• _DATA EXTRACT_
━━━━━━━━
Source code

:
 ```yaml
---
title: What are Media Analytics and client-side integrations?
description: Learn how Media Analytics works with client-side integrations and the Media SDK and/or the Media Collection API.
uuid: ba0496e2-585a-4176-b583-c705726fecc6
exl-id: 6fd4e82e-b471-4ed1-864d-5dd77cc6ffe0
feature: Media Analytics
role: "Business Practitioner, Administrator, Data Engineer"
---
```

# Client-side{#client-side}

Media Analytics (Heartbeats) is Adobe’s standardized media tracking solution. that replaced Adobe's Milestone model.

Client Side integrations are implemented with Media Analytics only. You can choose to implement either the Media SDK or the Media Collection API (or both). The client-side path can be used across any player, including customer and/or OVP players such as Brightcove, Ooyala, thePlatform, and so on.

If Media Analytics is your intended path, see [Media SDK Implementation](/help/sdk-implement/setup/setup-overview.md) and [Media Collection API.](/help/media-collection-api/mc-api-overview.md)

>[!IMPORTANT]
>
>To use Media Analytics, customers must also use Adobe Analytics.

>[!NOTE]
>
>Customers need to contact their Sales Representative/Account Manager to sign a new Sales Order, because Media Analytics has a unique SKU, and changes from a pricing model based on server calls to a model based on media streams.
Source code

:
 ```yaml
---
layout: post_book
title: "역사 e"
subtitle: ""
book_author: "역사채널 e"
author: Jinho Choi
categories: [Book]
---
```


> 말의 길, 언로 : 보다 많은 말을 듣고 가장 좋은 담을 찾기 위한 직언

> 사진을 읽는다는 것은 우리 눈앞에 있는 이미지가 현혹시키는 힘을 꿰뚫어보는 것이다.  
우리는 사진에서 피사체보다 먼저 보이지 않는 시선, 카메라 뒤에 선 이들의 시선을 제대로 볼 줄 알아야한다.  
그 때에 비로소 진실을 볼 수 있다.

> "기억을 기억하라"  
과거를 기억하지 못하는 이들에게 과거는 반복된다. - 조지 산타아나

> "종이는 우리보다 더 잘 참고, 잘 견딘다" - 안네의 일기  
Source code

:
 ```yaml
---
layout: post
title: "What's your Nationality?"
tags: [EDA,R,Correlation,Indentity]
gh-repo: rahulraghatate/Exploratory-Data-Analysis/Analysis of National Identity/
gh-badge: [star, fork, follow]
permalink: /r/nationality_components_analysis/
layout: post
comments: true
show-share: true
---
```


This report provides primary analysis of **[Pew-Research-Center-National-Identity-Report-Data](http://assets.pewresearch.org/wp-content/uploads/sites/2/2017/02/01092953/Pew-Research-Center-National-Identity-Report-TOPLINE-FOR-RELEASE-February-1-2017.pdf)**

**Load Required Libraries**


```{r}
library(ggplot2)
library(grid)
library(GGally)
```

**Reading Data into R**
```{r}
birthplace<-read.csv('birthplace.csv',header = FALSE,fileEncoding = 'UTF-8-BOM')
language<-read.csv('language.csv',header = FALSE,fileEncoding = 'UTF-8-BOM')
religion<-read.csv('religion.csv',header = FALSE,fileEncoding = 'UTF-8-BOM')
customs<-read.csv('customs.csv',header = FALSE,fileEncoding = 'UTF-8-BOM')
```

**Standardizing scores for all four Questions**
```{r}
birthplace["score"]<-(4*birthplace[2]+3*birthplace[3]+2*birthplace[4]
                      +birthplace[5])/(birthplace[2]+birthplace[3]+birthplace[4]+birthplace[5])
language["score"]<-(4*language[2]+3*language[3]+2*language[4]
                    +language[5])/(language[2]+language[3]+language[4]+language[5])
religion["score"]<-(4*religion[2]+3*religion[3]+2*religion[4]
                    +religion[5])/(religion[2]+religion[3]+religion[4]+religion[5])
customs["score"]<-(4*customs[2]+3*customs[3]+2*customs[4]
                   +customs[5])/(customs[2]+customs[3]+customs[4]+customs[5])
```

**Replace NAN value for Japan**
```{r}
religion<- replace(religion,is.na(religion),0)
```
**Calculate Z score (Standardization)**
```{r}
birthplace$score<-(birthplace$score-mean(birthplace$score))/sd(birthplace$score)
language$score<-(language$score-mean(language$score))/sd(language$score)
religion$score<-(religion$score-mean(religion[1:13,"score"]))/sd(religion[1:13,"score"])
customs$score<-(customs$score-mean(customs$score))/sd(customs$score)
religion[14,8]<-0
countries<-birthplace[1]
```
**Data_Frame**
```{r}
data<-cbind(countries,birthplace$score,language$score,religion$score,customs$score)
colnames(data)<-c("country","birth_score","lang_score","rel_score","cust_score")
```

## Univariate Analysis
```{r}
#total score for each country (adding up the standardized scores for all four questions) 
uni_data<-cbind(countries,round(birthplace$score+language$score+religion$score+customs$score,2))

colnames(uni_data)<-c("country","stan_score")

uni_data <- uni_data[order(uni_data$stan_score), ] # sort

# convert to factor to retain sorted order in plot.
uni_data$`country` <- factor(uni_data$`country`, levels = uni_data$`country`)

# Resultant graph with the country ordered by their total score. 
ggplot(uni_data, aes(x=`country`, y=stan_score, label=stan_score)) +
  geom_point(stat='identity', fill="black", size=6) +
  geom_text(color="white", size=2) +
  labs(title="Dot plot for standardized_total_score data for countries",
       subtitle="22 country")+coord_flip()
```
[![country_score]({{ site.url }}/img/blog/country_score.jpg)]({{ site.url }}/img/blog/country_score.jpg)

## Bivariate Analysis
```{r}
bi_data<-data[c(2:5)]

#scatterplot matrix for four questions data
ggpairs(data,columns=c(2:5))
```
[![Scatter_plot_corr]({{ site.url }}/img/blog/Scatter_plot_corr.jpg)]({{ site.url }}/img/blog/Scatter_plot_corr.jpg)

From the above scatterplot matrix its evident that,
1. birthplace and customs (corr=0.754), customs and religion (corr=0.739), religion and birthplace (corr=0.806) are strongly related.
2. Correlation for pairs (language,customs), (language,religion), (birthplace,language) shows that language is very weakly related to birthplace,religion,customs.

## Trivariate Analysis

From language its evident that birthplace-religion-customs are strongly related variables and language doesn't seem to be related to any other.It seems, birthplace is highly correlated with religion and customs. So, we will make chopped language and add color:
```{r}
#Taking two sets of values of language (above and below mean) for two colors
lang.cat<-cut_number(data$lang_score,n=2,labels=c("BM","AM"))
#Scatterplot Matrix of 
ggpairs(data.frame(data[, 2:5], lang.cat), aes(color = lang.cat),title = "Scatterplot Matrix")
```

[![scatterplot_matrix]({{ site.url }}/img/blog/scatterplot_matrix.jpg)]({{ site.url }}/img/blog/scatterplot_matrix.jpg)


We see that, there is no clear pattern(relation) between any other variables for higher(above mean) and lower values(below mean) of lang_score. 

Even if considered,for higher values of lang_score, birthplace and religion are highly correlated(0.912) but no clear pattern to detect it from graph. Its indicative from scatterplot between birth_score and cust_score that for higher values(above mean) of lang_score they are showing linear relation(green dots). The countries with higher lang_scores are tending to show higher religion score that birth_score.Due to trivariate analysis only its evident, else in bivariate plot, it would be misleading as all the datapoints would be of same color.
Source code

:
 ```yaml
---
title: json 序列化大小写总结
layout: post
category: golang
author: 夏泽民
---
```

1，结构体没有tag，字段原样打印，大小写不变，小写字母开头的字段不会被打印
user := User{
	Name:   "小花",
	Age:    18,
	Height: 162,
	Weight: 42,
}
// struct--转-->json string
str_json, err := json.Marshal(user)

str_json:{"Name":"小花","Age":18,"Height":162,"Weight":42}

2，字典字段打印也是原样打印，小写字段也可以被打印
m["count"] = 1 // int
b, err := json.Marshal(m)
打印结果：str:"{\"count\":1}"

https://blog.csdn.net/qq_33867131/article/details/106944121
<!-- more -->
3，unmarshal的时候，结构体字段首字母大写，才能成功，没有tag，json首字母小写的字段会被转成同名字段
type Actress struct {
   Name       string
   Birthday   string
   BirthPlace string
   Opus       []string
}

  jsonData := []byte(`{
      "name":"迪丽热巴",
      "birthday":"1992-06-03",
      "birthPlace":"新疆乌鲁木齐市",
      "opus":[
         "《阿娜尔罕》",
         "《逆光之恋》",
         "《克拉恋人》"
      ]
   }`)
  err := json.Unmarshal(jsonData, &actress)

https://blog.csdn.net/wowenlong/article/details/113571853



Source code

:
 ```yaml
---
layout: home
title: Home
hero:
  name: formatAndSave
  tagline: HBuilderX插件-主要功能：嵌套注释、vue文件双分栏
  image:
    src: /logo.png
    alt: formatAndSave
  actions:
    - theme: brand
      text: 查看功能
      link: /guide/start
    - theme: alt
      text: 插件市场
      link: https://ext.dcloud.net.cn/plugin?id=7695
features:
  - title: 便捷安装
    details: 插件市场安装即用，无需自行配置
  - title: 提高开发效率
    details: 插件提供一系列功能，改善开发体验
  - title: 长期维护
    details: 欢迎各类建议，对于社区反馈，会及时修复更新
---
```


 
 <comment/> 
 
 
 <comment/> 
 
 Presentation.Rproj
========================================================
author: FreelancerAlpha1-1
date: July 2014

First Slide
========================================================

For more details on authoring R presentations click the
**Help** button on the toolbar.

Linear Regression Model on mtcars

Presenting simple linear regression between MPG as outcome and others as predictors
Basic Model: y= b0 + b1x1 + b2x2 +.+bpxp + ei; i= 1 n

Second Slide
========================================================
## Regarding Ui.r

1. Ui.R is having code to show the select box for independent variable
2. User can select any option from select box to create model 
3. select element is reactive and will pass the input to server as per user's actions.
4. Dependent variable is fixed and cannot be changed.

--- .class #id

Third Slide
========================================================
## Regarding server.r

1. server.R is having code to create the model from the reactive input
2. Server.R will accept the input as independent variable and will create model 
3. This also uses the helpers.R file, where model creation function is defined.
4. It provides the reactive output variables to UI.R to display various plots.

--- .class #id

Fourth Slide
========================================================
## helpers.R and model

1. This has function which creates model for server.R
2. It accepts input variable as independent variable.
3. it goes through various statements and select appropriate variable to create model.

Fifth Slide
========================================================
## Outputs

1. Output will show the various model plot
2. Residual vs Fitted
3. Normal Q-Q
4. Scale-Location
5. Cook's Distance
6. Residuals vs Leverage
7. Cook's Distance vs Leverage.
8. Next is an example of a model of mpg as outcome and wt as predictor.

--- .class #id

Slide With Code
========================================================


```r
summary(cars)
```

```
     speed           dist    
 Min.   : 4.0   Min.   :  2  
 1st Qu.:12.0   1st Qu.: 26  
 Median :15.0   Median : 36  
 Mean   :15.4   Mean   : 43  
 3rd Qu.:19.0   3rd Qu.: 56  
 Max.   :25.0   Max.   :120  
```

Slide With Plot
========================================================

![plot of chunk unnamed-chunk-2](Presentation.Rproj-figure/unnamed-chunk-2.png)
━━━━━━━━
• _YOUR ASSIGNMENT_
This exercise requires the lines of the entries containing the string "factor".

• _EXERCISE OUTPUT_
# convert to factor to retain sorted order in plot.
uni_data$`country` <- factor(uni_data$`country`, levels = uni_data$`country`)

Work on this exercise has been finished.